**The records**
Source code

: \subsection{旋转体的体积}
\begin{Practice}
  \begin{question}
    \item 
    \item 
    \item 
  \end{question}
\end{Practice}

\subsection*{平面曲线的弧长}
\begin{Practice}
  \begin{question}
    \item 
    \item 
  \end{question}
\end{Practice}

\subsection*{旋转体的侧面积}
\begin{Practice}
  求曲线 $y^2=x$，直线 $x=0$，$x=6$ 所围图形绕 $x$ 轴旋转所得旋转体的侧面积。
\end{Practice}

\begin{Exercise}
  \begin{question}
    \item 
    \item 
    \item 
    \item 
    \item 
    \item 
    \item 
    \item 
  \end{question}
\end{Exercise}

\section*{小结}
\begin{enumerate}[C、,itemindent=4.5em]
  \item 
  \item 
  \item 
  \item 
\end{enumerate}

**What is required**
Print the data above again, with nothing altered and nothing left out.

**Answer to the exercise**
Source code

: \subsection{旋转体的体积}
\begin{Practice}
  \begin{question}
    \item 
    \item 
    \item 
  \end{question}
\end{Practice}

\subsection*{平面曲线的弧长}
\begin{Practice}
  \begin{question}
    \item 
    \item 
  \end{question}
\end{Practice}

\subsection*{旋转体的侧面积}
\begin{Practice}
  求曲线 $y^2=x$，直线 $x=0$，$x=6$ 所围图形绕 $x$ 轴旋转所得旋转体的侧面积。
\end{Practice}

\begin{Exercise}
  \begin{question}
    \item 
    \item 
    \item 
    \item 
    \item 
    \item 
    \item 
    \item 
  \end{question}
\end{Exercise}

\section*{小结}
\begin{enumerate}[C、,itemindent=4.5em]
  \item 
  \item 
  \item 
  \item 
\end{enumerate}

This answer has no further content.